As the new director of the University of Wisconsin–Madison Center for Interprofessional Practice and Education, Dr. Hossein Khalili is motivated by the opportunity to impact health outcomes through collaborative education and practice.

He says CIPE’s focus on team-based learning and practice will provide UW–Madison health sciences students purposefully-designed interprofessional learning and socialization, both of which will better prepare them for team-based practice.

Dr. Hossein Khalili

“Foundational exposure to students from other professions,” Dr. Khalili explains, “can foster greater collaboration later when those students graduate, earn licensure, and enter practice.”

Since arriving in April Dr. Khalili has spent the first few months of his tenure laying out plans and gathering input to direct the CIPE’s next steps. The Center is currently completing its strategic planning and assembling task forces comprised of campus and community partners as well as students who will help guide and advance its work.

Educated as a nurse, Khalili was previously a professor at Fanshawe College School of Nursing and adjunct faculty for Western University in London, Ontario. He has published broadly on interprofessional practice and education and is the co-founder and co-lead of the Global Network for Interprofessional Education and Collaborative Practice Research.

Khalili also serves as a board member of the Canadian Interprofessional Health Collaborative and as a member of the leadership team with the Global Confederation for Interprofessional Practice and Education.

The UW CIPE was founded in 2016 as an independent center to develop and coordinate a program of interprofessional practice and education to enhance collaborative practices across the health professions. It is supported by the Office of the Provost as well as the Schools of Medicine and Public Health, Nursing, Pharmacy, and Veterinary Medicine, with its office located at the School of Nursing in Signe Skott Cooper Hall.

Interprofessional practice and education (IPE) refers to collaboration across health professions, in which health care professionals from different disciplines interact and learn as a team rather than as independent groups. The purpose and value for IPE is clear across the health professions at UW: it can improve health outcomes.

It is documented, including within the three seminal publications by the Institute of Medicine, now known as the National Academy of Medicine, that quality, team-based care improves health outcomes.
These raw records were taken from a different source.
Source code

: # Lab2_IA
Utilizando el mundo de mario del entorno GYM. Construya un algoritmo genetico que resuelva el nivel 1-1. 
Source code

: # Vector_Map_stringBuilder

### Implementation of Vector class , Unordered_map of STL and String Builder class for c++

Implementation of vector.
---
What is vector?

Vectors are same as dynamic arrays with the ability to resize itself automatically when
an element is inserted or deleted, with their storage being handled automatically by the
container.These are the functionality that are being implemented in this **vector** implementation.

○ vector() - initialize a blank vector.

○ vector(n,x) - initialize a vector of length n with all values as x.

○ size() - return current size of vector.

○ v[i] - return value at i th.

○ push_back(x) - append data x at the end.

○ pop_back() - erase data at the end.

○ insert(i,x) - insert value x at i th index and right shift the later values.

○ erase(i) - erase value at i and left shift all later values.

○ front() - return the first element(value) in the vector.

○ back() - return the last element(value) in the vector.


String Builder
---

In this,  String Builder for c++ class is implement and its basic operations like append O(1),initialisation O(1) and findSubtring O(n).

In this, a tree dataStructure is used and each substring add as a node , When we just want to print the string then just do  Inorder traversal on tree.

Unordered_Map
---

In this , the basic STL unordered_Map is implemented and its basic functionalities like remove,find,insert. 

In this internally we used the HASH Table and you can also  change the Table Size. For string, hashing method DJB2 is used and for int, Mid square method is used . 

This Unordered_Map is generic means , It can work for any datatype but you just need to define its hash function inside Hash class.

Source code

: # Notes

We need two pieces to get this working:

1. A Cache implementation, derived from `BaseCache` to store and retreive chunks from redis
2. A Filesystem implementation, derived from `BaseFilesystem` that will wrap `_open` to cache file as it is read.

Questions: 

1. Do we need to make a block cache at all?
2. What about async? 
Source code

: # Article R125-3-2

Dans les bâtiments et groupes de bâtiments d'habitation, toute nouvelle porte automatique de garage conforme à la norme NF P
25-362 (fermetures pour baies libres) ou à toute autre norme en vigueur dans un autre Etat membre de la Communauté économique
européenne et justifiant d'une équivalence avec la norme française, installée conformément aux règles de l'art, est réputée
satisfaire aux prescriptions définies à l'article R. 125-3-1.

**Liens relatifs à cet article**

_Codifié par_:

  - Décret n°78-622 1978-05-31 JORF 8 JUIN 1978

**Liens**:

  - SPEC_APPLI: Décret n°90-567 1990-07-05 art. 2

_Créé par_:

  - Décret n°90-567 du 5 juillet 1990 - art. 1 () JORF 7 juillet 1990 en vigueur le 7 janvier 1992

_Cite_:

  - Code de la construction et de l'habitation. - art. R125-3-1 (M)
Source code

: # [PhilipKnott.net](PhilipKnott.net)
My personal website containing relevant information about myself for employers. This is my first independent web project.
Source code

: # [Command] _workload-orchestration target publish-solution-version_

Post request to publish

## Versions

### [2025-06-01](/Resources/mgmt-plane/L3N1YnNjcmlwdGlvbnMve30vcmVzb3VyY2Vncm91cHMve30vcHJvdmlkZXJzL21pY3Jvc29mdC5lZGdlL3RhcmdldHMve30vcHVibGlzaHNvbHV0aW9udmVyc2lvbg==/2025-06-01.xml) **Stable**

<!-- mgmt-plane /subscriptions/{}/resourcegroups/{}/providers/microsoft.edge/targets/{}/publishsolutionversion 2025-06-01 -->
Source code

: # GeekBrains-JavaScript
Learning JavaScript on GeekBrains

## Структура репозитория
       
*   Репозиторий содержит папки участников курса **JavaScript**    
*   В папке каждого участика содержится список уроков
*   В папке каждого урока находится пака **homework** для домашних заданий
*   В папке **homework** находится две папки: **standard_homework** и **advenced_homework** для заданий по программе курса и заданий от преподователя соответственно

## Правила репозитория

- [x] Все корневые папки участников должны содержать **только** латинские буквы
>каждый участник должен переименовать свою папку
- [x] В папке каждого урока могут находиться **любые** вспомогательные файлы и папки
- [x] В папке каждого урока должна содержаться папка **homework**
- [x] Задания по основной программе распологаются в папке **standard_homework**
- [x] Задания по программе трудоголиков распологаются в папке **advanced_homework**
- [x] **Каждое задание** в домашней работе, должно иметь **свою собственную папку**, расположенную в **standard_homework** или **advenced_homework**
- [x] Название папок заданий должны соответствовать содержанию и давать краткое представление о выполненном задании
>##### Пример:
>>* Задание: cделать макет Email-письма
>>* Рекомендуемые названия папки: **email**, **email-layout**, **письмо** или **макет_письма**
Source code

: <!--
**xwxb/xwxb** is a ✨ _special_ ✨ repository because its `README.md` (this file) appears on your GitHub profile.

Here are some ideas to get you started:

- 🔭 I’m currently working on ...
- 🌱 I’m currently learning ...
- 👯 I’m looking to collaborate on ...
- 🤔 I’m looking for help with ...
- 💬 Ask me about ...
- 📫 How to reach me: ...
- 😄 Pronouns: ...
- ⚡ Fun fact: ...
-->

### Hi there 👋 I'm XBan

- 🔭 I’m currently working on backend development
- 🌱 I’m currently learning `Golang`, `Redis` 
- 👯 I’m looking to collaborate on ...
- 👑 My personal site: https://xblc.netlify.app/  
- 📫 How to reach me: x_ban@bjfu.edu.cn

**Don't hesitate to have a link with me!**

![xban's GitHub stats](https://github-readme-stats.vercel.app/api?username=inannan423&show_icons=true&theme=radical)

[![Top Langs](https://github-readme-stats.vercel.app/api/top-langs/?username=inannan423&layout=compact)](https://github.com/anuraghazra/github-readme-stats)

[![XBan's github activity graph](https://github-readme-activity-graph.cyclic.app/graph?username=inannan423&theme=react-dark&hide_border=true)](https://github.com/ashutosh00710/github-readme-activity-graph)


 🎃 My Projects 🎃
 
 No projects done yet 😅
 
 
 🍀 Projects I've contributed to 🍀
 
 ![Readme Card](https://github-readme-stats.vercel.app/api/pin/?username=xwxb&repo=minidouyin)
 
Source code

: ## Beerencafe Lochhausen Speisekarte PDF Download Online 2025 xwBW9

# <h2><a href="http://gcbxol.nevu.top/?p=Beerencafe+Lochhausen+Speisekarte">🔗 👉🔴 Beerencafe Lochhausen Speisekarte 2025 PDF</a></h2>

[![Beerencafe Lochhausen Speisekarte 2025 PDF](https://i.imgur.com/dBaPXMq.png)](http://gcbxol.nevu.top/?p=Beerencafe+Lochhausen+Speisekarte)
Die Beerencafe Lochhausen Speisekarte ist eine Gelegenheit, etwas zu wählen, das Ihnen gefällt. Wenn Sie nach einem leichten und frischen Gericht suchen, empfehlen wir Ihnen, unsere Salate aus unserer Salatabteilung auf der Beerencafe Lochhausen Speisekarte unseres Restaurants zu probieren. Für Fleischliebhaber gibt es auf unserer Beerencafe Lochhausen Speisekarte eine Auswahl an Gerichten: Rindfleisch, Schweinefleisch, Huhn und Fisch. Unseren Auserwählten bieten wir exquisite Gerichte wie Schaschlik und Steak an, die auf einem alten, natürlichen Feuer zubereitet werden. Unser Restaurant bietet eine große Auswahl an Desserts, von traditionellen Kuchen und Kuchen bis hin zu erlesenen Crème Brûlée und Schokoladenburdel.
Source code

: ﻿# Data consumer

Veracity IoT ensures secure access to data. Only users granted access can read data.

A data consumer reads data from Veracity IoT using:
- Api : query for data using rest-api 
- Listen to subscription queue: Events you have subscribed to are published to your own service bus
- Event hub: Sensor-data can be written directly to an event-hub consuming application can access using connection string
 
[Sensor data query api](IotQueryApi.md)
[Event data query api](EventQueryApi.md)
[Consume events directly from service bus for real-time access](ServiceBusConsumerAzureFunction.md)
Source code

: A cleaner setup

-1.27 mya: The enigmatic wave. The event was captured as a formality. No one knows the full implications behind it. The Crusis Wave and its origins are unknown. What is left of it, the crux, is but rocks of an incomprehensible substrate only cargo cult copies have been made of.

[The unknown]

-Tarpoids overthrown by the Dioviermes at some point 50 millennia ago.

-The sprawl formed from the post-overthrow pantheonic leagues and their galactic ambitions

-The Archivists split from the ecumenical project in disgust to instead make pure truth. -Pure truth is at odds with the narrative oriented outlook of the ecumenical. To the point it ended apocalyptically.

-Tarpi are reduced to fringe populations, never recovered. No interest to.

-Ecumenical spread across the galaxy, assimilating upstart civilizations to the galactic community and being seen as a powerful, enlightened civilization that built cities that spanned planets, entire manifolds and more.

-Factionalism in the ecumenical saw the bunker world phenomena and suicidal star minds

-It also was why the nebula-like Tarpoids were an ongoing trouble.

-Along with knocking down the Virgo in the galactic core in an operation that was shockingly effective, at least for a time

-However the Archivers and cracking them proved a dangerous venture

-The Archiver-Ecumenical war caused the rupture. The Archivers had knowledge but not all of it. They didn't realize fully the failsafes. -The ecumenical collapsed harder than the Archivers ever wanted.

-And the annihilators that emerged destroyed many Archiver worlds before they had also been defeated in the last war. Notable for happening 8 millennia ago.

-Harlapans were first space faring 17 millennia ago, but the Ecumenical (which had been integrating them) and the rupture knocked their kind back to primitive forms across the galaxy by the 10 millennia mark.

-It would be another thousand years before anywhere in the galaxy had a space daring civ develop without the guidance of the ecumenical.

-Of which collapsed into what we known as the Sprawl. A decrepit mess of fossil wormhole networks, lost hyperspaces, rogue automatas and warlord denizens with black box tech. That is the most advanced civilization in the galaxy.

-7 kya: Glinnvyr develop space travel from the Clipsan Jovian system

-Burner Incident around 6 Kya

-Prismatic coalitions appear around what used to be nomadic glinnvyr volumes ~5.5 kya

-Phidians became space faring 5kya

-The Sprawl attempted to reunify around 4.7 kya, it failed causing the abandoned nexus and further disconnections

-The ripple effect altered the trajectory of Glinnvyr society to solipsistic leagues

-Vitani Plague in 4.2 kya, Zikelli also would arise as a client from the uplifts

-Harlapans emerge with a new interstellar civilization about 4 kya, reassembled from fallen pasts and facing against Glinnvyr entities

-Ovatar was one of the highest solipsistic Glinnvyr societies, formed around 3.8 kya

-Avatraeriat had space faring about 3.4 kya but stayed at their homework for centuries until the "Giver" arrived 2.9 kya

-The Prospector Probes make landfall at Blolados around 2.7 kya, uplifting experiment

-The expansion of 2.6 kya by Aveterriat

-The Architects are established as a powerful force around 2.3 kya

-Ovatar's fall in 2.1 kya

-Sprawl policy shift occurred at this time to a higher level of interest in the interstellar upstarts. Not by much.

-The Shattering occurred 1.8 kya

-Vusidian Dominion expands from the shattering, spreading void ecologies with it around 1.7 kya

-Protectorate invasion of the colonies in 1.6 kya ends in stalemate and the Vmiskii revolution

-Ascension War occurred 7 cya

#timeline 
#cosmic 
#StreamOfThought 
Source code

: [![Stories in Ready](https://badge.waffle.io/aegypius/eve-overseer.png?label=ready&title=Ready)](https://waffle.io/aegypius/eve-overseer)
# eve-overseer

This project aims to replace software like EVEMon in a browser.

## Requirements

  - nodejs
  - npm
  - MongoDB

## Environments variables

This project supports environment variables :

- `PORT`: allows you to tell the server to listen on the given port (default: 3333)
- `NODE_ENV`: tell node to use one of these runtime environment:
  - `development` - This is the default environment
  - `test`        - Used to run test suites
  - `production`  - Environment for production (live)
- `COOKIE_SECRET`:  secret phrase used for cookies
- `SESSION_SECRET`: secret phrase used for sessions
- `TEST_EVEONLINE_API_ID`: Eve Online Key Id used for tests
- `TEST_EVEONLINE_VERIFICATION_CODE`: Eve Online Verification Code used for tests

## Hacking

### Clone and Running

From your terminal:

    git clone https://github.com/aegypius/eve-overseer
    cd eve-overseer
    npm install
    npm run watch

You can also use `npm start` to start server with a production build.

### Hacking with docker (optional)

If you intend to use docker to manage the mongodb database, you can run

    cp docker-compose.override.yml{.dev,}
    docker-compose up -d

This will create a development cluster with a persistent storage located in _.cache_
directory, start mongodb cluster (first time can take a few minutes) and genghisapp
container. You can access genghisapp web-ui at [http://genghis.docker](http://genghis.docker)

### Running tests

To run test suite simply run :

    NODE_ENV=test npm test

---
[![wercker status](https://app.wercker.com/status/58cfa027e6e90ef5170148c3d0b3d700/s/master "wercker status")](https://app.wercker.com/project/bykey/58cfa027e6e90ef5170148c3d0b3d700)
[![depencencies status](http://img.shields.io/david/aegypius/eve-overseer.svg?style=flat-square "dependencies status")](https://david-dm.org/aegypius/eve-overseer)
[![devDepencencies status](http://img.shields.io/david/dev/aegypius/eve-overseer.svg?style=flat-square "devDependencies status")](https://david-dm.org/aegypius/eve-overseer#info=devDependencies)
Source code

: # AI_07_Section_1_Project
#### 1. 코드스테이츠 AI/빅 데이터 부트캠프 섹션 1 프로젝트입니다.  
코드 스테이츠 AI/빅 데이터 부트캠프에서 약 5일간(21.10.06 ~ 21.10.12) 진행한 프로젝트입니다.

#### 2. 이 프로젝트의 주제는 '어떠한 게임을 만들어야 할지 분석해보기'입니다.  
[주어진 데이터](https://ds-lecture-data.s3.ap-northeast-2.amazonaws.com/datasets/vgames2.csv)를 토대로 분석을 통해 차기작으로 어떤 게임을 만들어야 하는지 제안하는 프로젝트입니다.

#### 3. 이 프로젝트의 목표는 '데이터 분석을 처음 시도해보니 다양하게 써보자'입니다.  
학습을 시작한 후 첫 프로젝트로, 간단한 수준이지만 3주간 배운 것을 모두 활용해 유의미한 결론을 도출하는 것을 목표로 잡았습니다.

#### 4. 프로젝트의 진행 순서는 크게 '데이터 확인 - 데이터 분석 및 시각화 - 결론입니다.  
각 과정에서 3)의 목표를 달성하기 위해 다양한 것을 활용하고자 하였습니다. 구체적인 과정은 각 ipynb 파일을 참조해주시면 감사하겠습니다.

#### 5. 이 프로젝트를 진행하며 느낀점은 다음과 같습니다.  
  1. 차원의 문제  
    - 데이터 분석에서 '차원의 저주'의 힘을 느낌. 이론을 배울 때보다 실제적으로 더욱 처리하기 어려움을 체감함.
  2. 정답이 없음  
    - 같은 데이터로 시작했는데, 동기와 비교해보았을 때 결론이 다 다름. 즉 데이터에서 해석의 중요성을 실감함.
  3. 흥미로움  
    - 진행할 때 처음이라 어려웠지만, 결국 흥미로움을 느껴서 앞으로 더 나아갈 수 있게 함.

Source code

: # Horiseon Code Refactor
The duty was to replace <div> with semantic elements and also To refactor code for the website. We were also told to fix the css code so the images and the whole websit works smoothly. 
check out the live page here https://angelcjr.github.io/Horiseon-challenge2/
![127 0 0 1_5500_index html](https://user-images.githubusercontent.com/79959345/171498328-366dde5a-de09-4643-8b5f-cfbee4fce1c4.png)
School of Nursing Dean Linda D. Scott notes the role of research as a factor in IPE, and in identifying the right fit for the UW CIPE director. “Hossein’s belief in the value of interprofessional education and collaborative practice is deep, and it is grounded in research and scholarship around designing, implementing, and evaluating interprofessional, collaborative practice and education.”

School of Medicine and Public Health Dean Robert N. Golden expresses a shared commitment to interprofessional education, stating, “The School of Medicine and Public Health is deeply invested in interprofessional education. For example, our ForWard Curriculum, implemented in 2016, emphasizes a highly integrated, interdisciplinary approach that includes early immersion within interprofessional clinical teams.” He adds, “We must prepare tomorrow’s health care professionals to serve effectively on high-functioning teams that promote patient safety, quality of care, and optimal health outcomes. Additionally, we must offer opportunities for current practitioners to deepen their skills in interprofessional communication and partnership.”